* _AIM OF THE EXERCISE_
In the listing below, locate the line that contains "considerably more than" and the line that contains "for an hour.". Restate word for word those two lines and every line between them, and nothing else.

* _RECORD EXTRACTS_
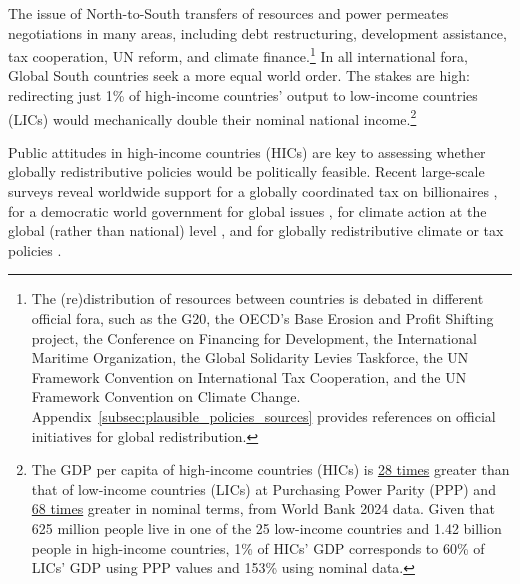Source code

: \documentclass[12pt,english]{article}
\begin{document}
The issue of North-to-South transfers of resources and power 
permeates negotiations in many areas, including debt restructuring, development assistance, tax cooperation, UN reform, and climate finance.\footnote{The (re)distribution of resources between countries is debated in different official fora, such as the G20, the OECD's Base Erosion and Profit Shifting project, the Conference on Financing for Development, the International Maritime Organization, the Global Solidarity Levies Taskforce, the UN Framework Convention on International Tax Cooperation, and the UN Framework Convention on Climate Change. Appendix~\ref{subsec:plausible_policies_sources} provides references on official initiatives for global redistribution.} 
In all international fora, Global South countries seek %
a more equal world order. The stakes are high: redirecting just 1\% of high-income countries' output to low-income countries (LICs) would mechanically double their nominal national income.\footnote{The GDP per capita of high-income countries (HICs) is \href{https://data.worldbank.org/indicator/NY.GDP.PCAP.PP.CD?contextual=default&end=2024&locations=EU-ZG-XD-XM-1W-IN-US-CD-BI-LU-CN&start=2024&view=bar}{28 times} greater than that of low-income countries (LICs) at Purchasing Power Parity (PPP) and \href{https://data.worldbank.org/indicator/NY.GDP.PCAP.CD?end=2024&locations=EU-ZG-XD-XM-1W-IN-US-CD-BI-LU-CN&start=2024&view=bar}{68 times} greater in nominal terms, from World Bank 2024 data. Given that 625 million people live in one of the 25 low-income countries %
and 1.42 billion people in high-income countries, %
1\% of HICs' GDP corresponds to 60\% of LICs' GDP using PPP values and 153\% using nominal data.
} %

Public attitudes in high-income countries (HICs) are key to assessing whether globally redistributive policies would be politically feasible. 
Recent large-scale surveys reveal worldwide 
support for a globally coordinated tax on billionaires \citep{cappelen_majority_2025}, %
for a democratic world government for global issues \citep{ghassim_who_2024}, for climate action at the global (rather than national) level \citep{dechezlepretre_fighting_2025}, %
and for globally redistributive climate or tax policies \citep{fabre_majority_2025}. 
\end{document}
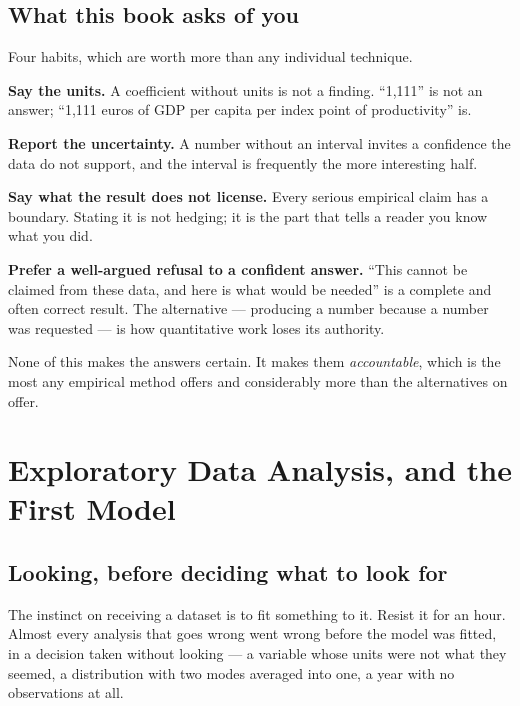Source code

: \documentclass[
  letterpaper,
  10pt,
  twoside,
  openright,
  numbers=noenddot,
  chapterprefix=true]{scrbook}
\begin{document}
\section{What this book asks of you}\label{what-this-book-asks-of-you}

Four habits, which are worth more than any individual technique.

\textbf{Say the units.} A coefficient without units is not a finding.
``1,111'' is not an answer; ``1,111 euros of GDP per capita per index
point of productivity'' is.

\textbf{Report the uncertainty.} A number without an interval invites a
confidence the data do not support, and the interval is frequently the
more interesting half.

\textbf{Say what the result does not license.} Every serious empirical
claim has a boundary. Stating it is not hedging; it is the part that
tells a reader you know what you did.

\textbf{Prefer a well-argued refusal to a confident answer.} ``This
cannot be claimed from these data, and here is what would be needed'' is
a complete and often correct result. The alternative --- producing a
number because a number was requested --- is how quantitative work loses
its authority.

None of this makes the answers certain. It makes them
\emph{accountable}, which is the most any empirical method offers and
considerably more than the alternatives on offer.


\chapter{Exploratory Data Analysis, and the First
Model}\label{exploratory-data-analysis-and-the-first-model}

\section{Looking, before deciding what to look
for}\label{looking-before-deciding-what-to-look-for}

The instinct on receiving a dataset is to fit something to it. Resist it
for an hour. Almost every analysis that goes wrong went wrong before the
model was fitted, in a decision taken without looking --- a variable
whose units were not what they seemed, a distribution with two modes
averaged into one, a year with no observations at all.
\end{document}
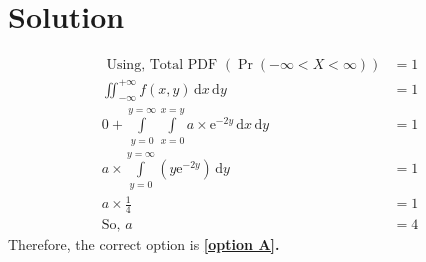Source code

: \documentclass[journal,12pt,twocolumn]{IEEEtran}
\providecommand{\pr}[1]{\ensuremath{\Pr\left(#1\right)}}
\providecommand{\brak}[1]{\ensuremath{\left(#1\right)}}
\begin{document}
\section*{Solution}
\begin{align}
 \text{ Using, Total PDF } (\pr{-\infty < X < \infty}) &= 1  \\
\iint_{-\infty}^{+\infty}  f(x,y) \, \mathrm{d}x \, \mathrm{d}y &= 1 \\
 0 + \int \limits_{y=0}^{y=\infty} \int \limits_{x=0}^{x=y} a \times \mathrm{e}^{-2y} \, \mathrm{d}x\, \mathrm{d}y  &= 1 \\
  a \times \int \limits_{y=0}^{y=\infty}  \brak{y\mathrm{e}^{-2y} } \, \mathrm{d}y &= 1 \\
a \times \frac{1}{4} &= 1 \\
\text{So,  } a &= 4
\end{align}
 Therefore, the correct option is \textbf{\ref{option A}.}  

\end{document}
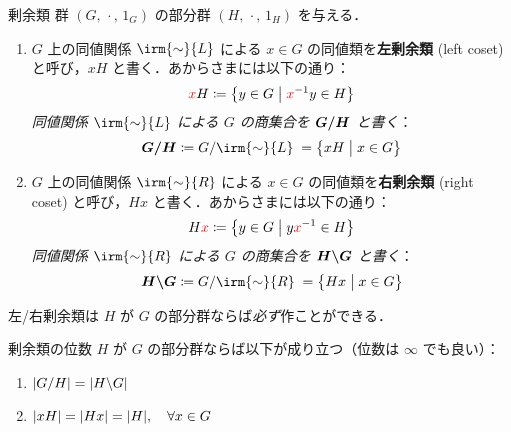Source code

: \documentclass[geometry_main]{subfiles}
\begin{document}
\begin{mydef}[label=def.class_residue]{剰余類}
	群 $(G,\, \cdot\mathrel{},\, 1_G)$ の部分群 $(H,\, \cdot\mathrel{},\, 1_H)$ を与える．
	\begin{enumerate}
		\item  $G$ 上の同値関係 $\irm{\mathord{\sim}}{L}$ による $x \in G$ の同値類を\textbf{左剰余類} (left coset) と呼び，$xH$ と書く．あからさまには以下の通り：
		\begin{align}
			\textcolor{red}{x}H \coloneqq \bigl\{ y \in G \bigm| \textcolor{red}{x}^{-1}y \in H \bigr\} 
		\end{align}
		\emph{同値関係 $\irm{\mathord{\sim}}{L}$ による $G$ の商集合を $\vb*{G/H}$ と書く}：
		\begin{align}
			\vb*{G/H} \coloneqq G/\irm{\mathord{\sim}}{L}\; = \bigl\{ xH \bigm| x \in G \bigr\} 
		\end{align}
		\item  $G$ 上の同値関係 $\irm{\mathord{\sim}}{R}$ による $x \in G$ の同値類を\textbf{右剰余類} (right coset) と呼び，$Hx$ と書く．あからさまには以下の通り：
		\begin{align}
			H\textcolor{red}{x} \coloneqq \bigl\{ y \in G \bigm| y\textcolor{red}{x}^{-1} \in H \bigr\} 
		\end{align}
		\emph{同値関係 $\irm{\mathord{\sim}}{R}$ による $G$ の商集合を $\vb*{H \backslash G}$ と書く}：
		\begin{align}
			\vb*{H \backslash G} \coloneqq G/\irm{\mathord{\sim}}{R}\; = \bigl\{ Hx \bigm| x \in G \bigr\} 
		\end{align}
	\end{enumerate}
\end{mydef}
左/右剰余類は $H$ が $G$ の部分群ならば\emph{必ず}作ことができる．

\begin{myprop}[label=prop.class_residual-1]{剰余類の位数}
	$H$ が $G$ の部分群ならば以下が成り立つ（位数は $\infty$ でも良い）：
	\begin{enumerate}
		\item $\abs{G/H} = \abs{H \backslash G}$
		\item $\abs{xH} = \abs{Hx} = \abs{H},\quad \forall  x \in G$
	\end{enumerate}
\end{myprop}
\end{document}
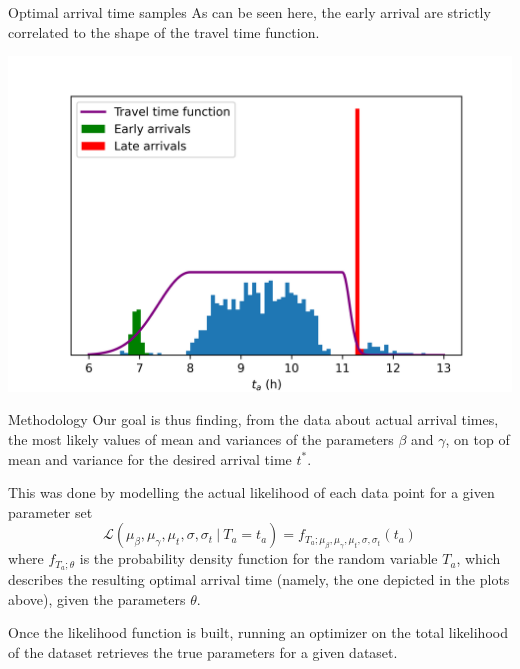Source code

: \documentclass{beamer}
\begin{document}
\begin{frame}{Optimal arrival time samples}
  As can be seen here, the early arrival are strictly correlated to the shape of the travel time function.
  \begin{center}
    \includegraphics[width=\textwidth]{t_as_bins_tt}
  \end{center}
\end{frame}

\begin{frame}{Methodology}
  Our goal is thus finding, from the data about actual arrival times, the most likely values of mean and variances of the parameters \(\beta\) and \(\gamma\), on top of mean and variance for the desired arrival time \(t^*\).

  This was done by modelling the actual likelihood of each data point for a given parameter set
  \begin{equation*}
    \mathcal{L}(\mu_\beta, \mu_\gamma, \mu_t, \sigma, \sigma_t\ \vert\ T_a = t_a) =
  f_{T_a; \mu_\beta, \mu_\gamma, \mu_t, \sigma, \sigma_t}(t_a)
  \end{equation*}
  where \(f_{T_a; \theta}\) is the probability density function for the random variable \(T_a\),
  which describes the resulting optimal arrival time (namely, the one depicted in the plots above), given the parameters \(\theta\).
  
  Once the likelihood function is built, running an optimizer on the total likelihood of the dataset retrieves the true parameters for a given dataset.
\end{frame}
\end{document}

* _TASK OUTPUT_
considerably more than the alternatives on offer.


\chapter{Exploratory Data Analysis, and the First
Model}\label{exploratory-data-analysis-and-the-first-model}

\section{Looking, before deciding what to look
for}\label{looking-before-deciding-what-to-look-for}

The instinct on receiving a dataset is to fit something to it. Resist it
for an hour. Almost every analysis that goes wrong went wrong before the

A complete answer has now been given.